*PROBLEM DESCRIPTION*: Among the following entries, say how many lines contain the word "media"; the answer is a number and nothing else.

*** Begin section ***

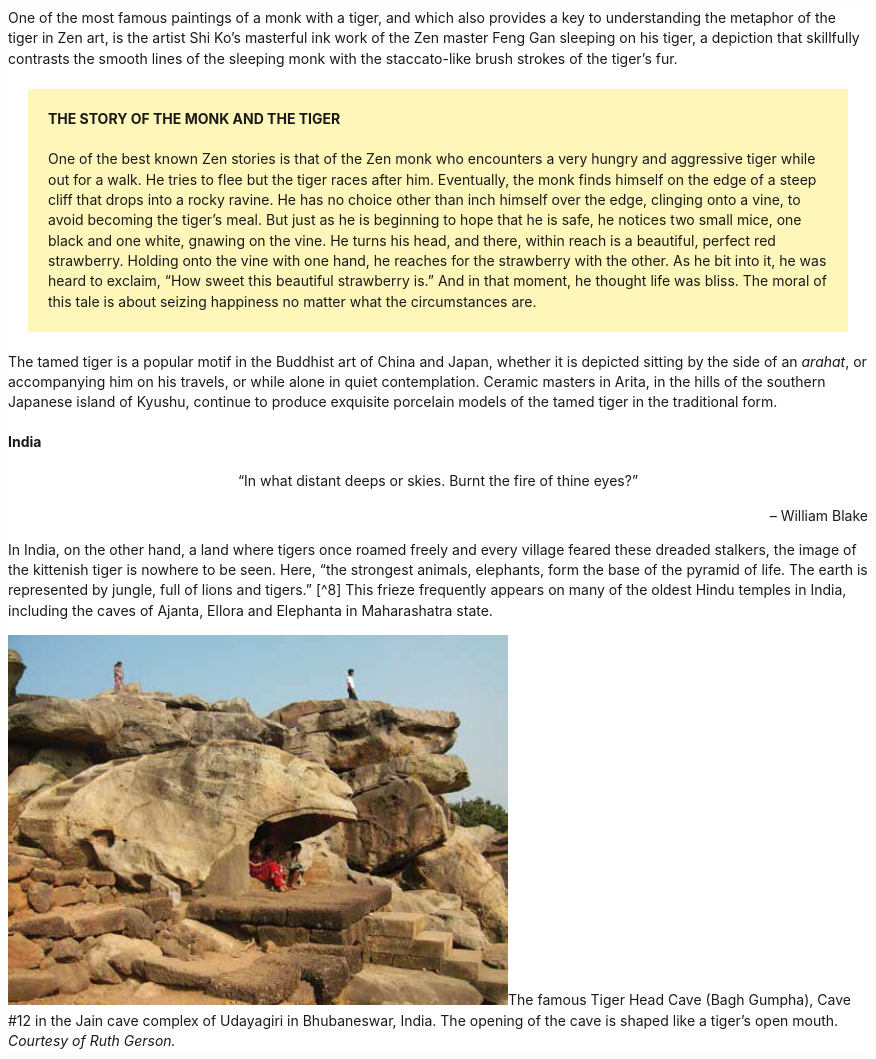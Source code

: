 One of the most famous paintings of a monk with a tiger, and which also provides a key to understanding the metaphor of the tiger in Zen art, is the artist Shi Ko’s masterful ink work of the Zen master Feng Gan sleeping on his tiger, a depiction that skillfully contrasts the smooth lines of the sleeping monk with the staccato-like brush strokes of the tiger’s fur.

<div style="background-colour:#fff6ba; padding:20px; margin: 20px; background: #fff6ba"><b>THE STORY OF THE MONK AND THE TIGER</b>
<br><br>
One of the best known Zen stories is that of the Zen monk who encounters a very hungry and aggressive tiger while out for a walk. He tries to flee but the tiger races after him. Eventually, the monk finds himself on the edge of a steep cliff that drops into a rocky ravine. He has no choice other than inch himself over the edge, clinging onto a vine, to avoid becoming the tiger’s meal. But just as he is beginning to hope that he is safe, he notices two small mice, one black and one white, gnawing on the vine. He turns his head, and there, within reach is a beautiful, perfect red strawberry. Holding onto the vine with one hand, he reaches for the strawberry with the other. As he bit into it, he was heard to exclaim, “How sweet this beautiful strawberry is.” And in that moment, he thought life was bliss. The moral of this tale is about seizing happiness no matter what the circumstances are. </div>

The tamed tiger is a popular motif in the Buddhist art of China and Japan, whether it is depicted sitting by the side of an *arahat*, or accompanying him on his travels, or while alone in quiet contemplation. Ceramic masters in Arita, in the hills of the southern Japanese island of Kyushu, continue to produce exquisite porcelain models of the tamed tiger in the traditional form.

#### **India**

<center>“In what distant deeps or skies. Burnt the fire of thine eyes?”</center> 
<p align="right">– William Blake</p>

In India, on the other hand, a land where tigers once roamed freely and every village feared these dreaded stalkers, the image of the kittenish tiger is nowhere to be seen. Here, “the strongest animals, elephants, form the base of the pyramid of life. The earth is represented by jungle, full of lions and tigers.” [^8] This frieze frequently appears on many of the oldest Hindu temples in India, including the caves of Ajanta, Ellora and Elephanta in Maharashatra state.

<div style="background-color: white;"><img style="width:500px" src="/images/Vol-12-issue-3/the-tiger-within/06-tiger-within.jpg">The famous Tiger Head Cave (Bagh Gumpha), Cave #12 in the Jain cave complex of Udayagiri in Bhubaneswar, India. The opening of the cave is shaped like a tiger’s open mouth. <i>Courtesy of Ruth Gerson.</i></div>
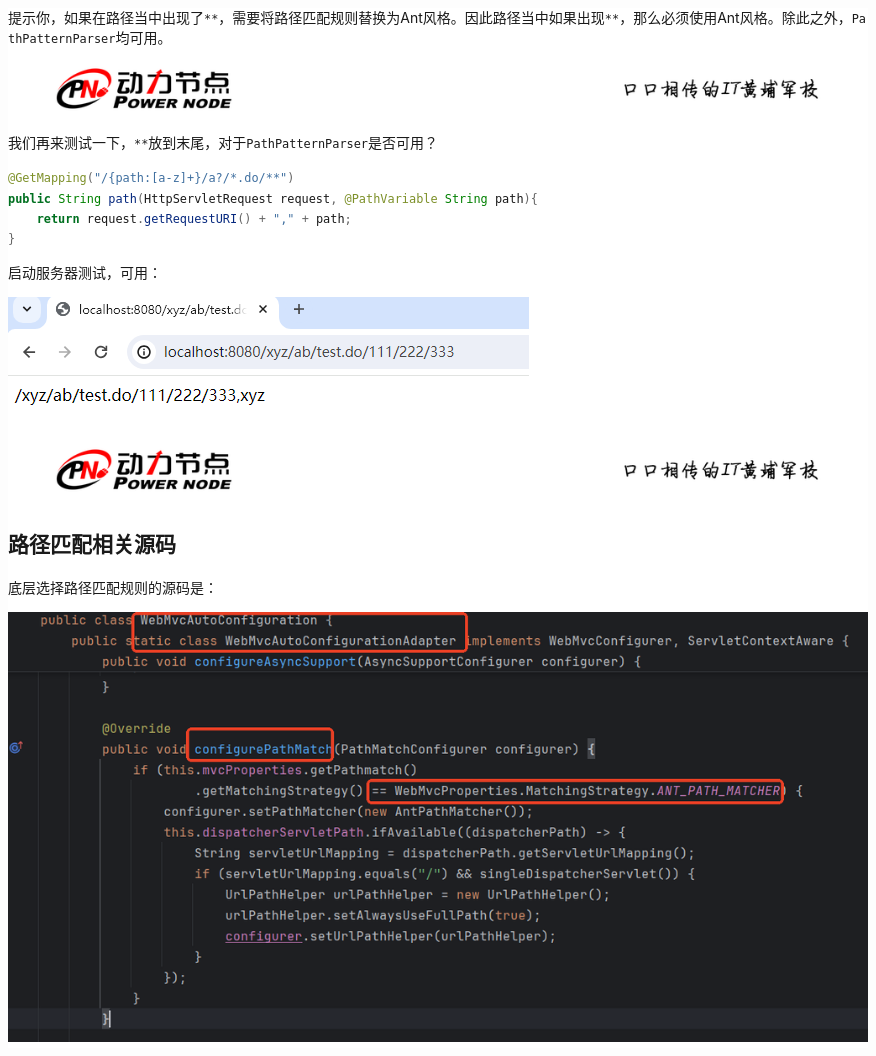 提示你，如果在路径当中出现了`**`，需要将路径匹配规则替换为Ant风格。因此路径当中如果出现`**`，那么必须使用Ant风格。除此之外，`PathPatternParser`均可用。

![](img/1730804471502-31c64115-c49a-4d76-92e0-90e9ae543b32.png)

我们再来测试一下，`**`放到末尾，对于`PathPatternParser`是否可用？

```java
@GetMapping("/{path:[a-z]+}/a?/*.do/**")
public String path(HttpServletRequest request, @PathVariable String path){
    return request.getRequestURI() + "," + path;
}
```

启动服务器测试，可用：

![](img/1730472772231-d18e628f-1b62-4757-9299-eaa604344ce6.png)

![](img/1730804471502-31c64115-c49a-4d76-92e0-90e9ae543b32.png)

## 路径匹配相关源码
底层选择路径匹配规则的源码是：

![](img/1730451084171-157f7728-46f8-4715-8866-dcb1e9215206.png)
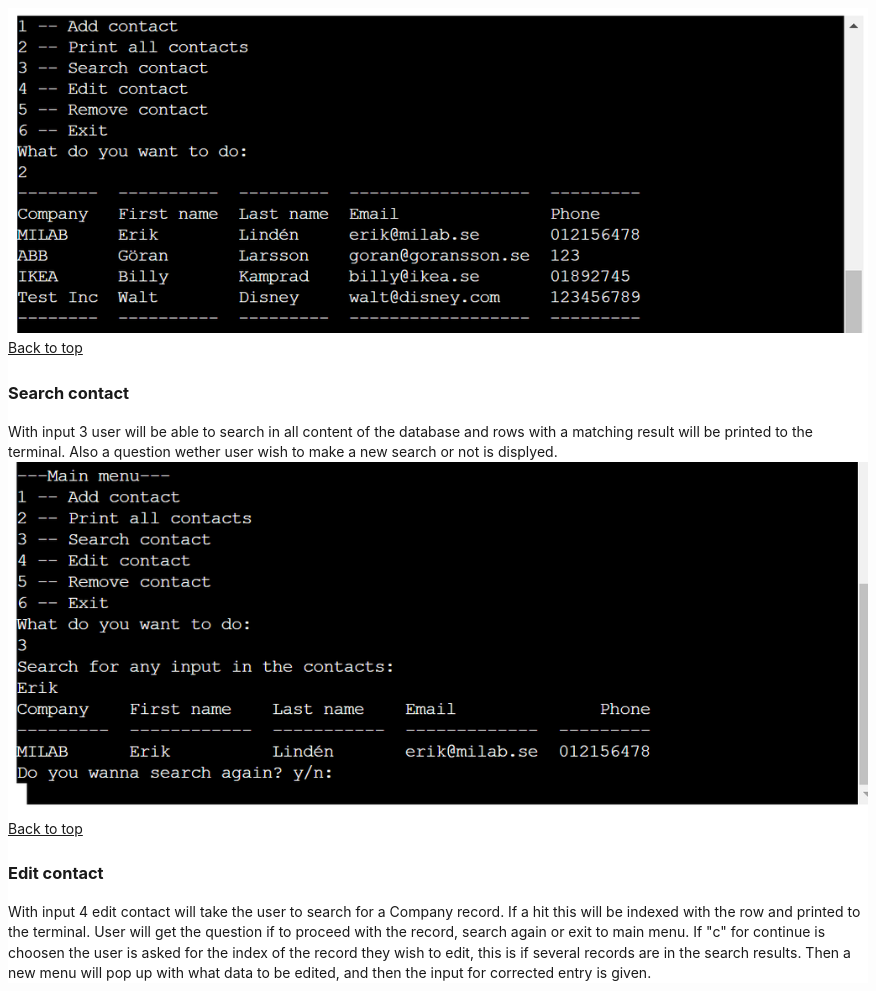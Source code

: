 ![Add contact](./assets/readme-images/printallcontacts.PNG)
<br>
[Back to top](#table-of-contents)
<br>

### Search contact <a name="searchcontact"></a>
With input 3 user will be able to search in all content of the database and rows with a matching result will be printed to the terminal. Also a question wether user wish to make a new search or not is displyed.
<br>
![Add contact](./assets/readme-images/searchcontact.PNG)
<br>
[Back to top](#table-of-contents)
<br>

### Edit contact <a name="editcontact"></a>
With input 4 edit contact will take the user to search for a Company record. If a hit this will be indexed with the row and printed to the terminal. User will get the question if to proceed with the record, search again or exit to main menu.
If "c" for continue is choosen the user is asked for the index of the record they wish to edit, this is if several records are in the search results. Then a new menu will pop up with what data to be edited, and then the input for corrected entry is given.
<br>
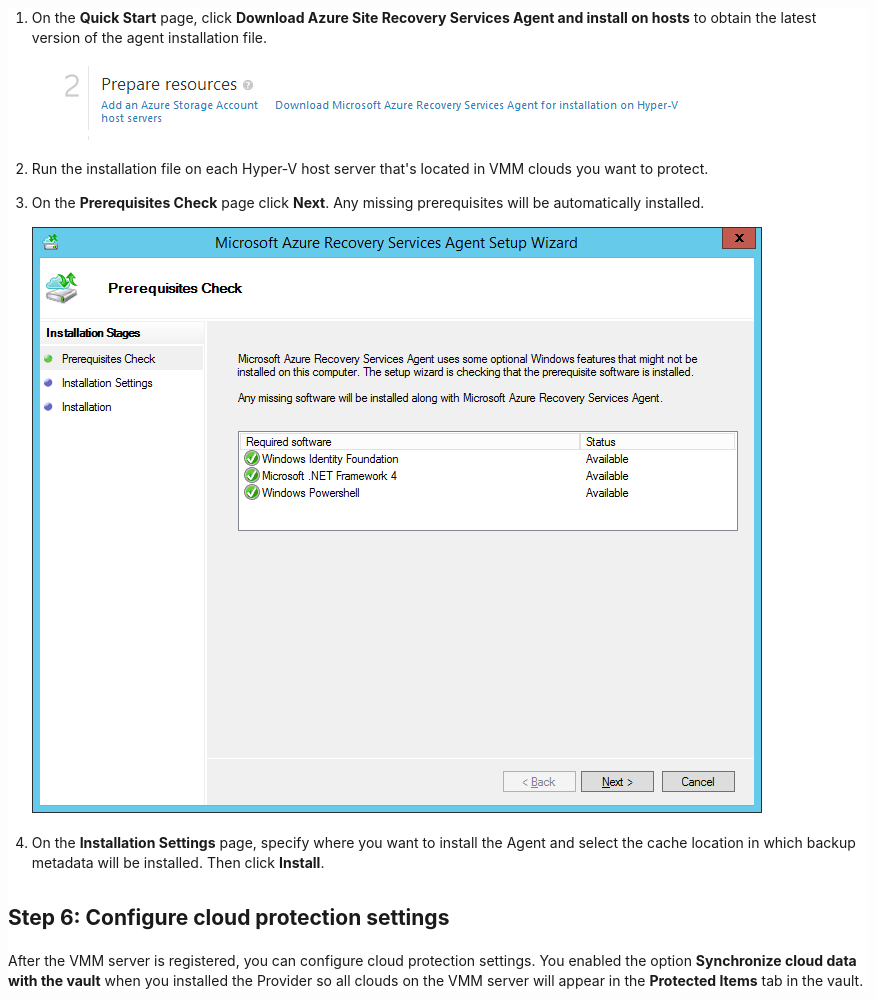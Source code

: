 1. On the **Quick Start** page, click <b>Download Azure Site Recovery Services Agent and install on hosts</b> to obtain the latest version of the agent installation file.

	![Install Recovery Services Agent](./media/site-recovery-vmm-to-azure/ASRE2AVMM_InstallHyperVAgent.png)

2. Run the installation file on each Hyper-V host server that's located in VMM clouds you want to protect.
3. On the **Prerequisites Check** page click <b>Next</b>. Any missing prerequisites will be automatically installed.

	![Prerequisites Recovery Services Agent](./media/site-recovery-vmm-to-azure/ASRE2AVMM_AgentPrereqs.png)

4. On the **Installation Settings** page, specify where you want to install the Agent and select the cache location in which backup metadata will be installed. Then click <b>Install</b>.

## Step 6: Configure cloud protection settings

After the VMM server is registered, you can configure cloud protection settings. You enabled the option **Synchronize cloud data with the vault** when you installed the Provider so all clouds on the VMM server will appear in the <b>Protected Items</b> tab in the vault.
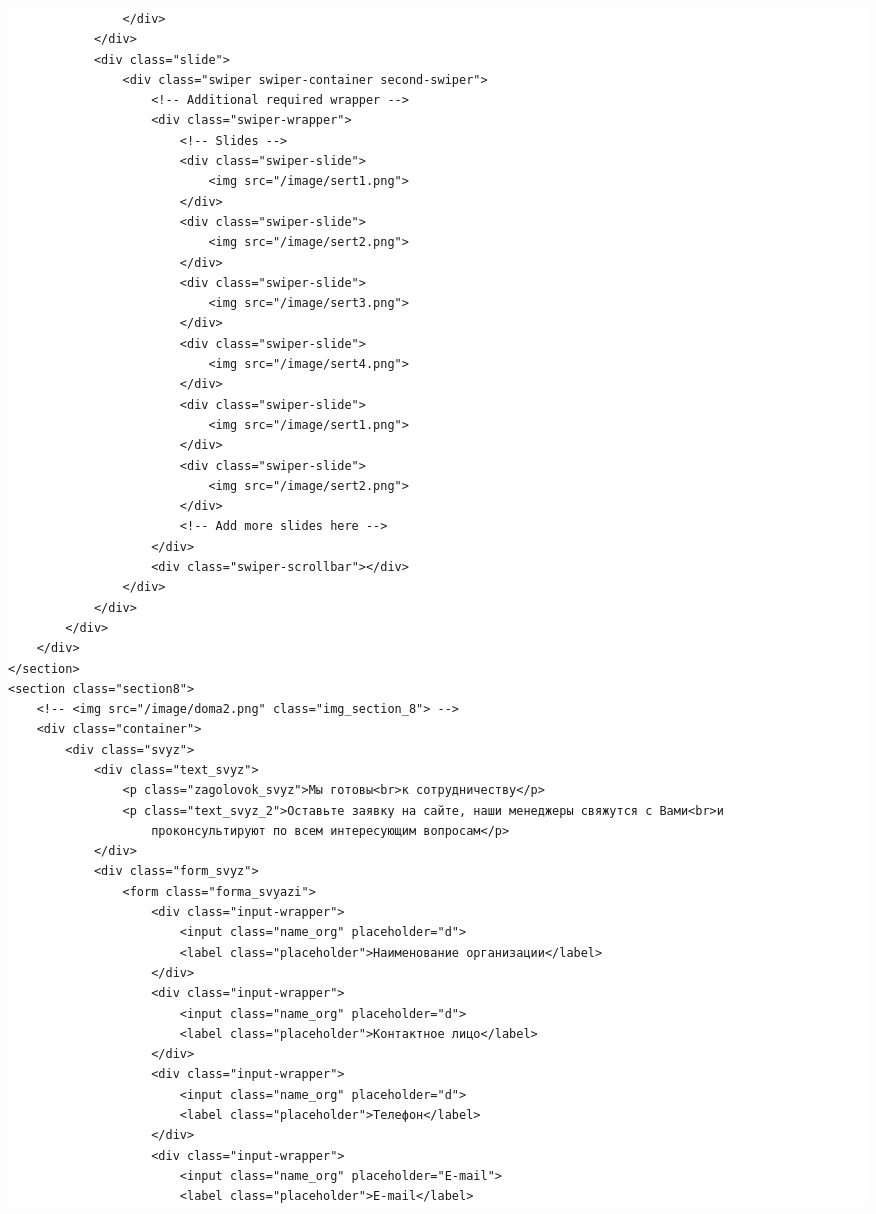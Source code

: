                     </div>
                </div>
                <div class="slide">
                    <div class="swiper swiper-container second-swiper">
                        <!-- Additional required wrapper -->
                        <div class="swiper-wrapper">
                            <!-- Slides -->
                            <div class="swiper-slide">
                                <img src="/image/sert1.png">
                            </div>
                            <div class="swiper-slide">
                                <img src="/image/sert2.png">
                            </div>
                            <div class="swiper-slide">
                                <img src="/image/sert3.png">
                            </div>
                            <div class="swiper-slide">
                                <img src="/image/sert4.png">
                            </div>
                            <div class="swiper-slide">
                                <img src="/image/sert1.png">
                            </div>
                            <div class="swiper-slide">
                                <img src="/image/sert2.png">
                            </div>
                            <!-- Add more slides here -->
                        </div>
                        <div class="swiper-scrollbar"></div>
                    </div>
                </div>
            </div>
        </div>
    </section>
    <section class="section8">
        <!-- <img src="/image/doma2.png" class="img_section_8"> -->
        <div class="container">
            <div class="svyz">
                <div class="text_svyz">
                    <p class="zagolovok_svyz">Мы готовы<br>к сотрудничеству</p>
                    <p class="text_svyz_2">Оставьте заявку на сайте, наши менеджеры свяжутся с Вами<br>и
                        проконсультируют по всем интересующим вопросам</p>
                </div>
                <div class="form_svyz">
                    <form class="forma_svyazi">
                        <div class="input-wrapper">
                            <input class="name_org" placeholder="d">
                            <label class="placeholder">Наименование организации</label>
                        </div>
                        <div class="input-wrapper">
                            <input class="name_org" placeholder="d">
                            <label class="placeholder">Контактное лицо</label>
                        </div>
                        <div class="input-wrapper">
                            <input class="name_org" placeholder="d">
                            <label class="placeholder">Телефон</label>
                        </div>
                        <div class="input-wrapper">
                            <input class="name_org" placeholder="E-mail">
                            <label class="placeholder">E-mail</label>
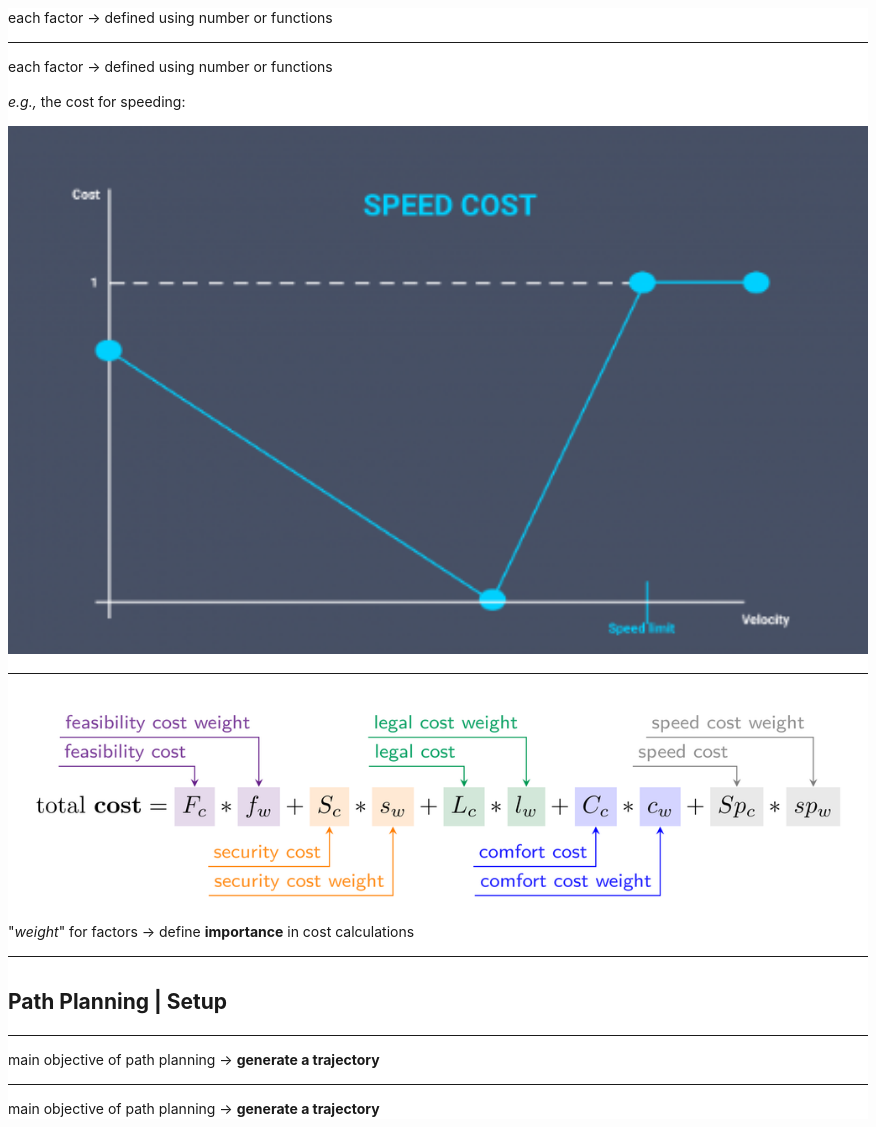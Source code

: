 
each factor &rarr; defined using number or functions 

---

each factor &rarr; defined using number or functions 

_e.g.,_ the cost for speeding:

<img src="img/path/speed_cost.png" width="900">


---

<img src="img/path/equations/pngs/equations-2.png">

"_weight_" for factors &rarr; define **importance** in cost calculations

---

## Path Planning | Setup

---

main objective of path planning &rarr; **generate a trajectory** 

---

main objective of path planning &rarr; **generate a trajectory**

*** End section ***

*RESPONSE*: 2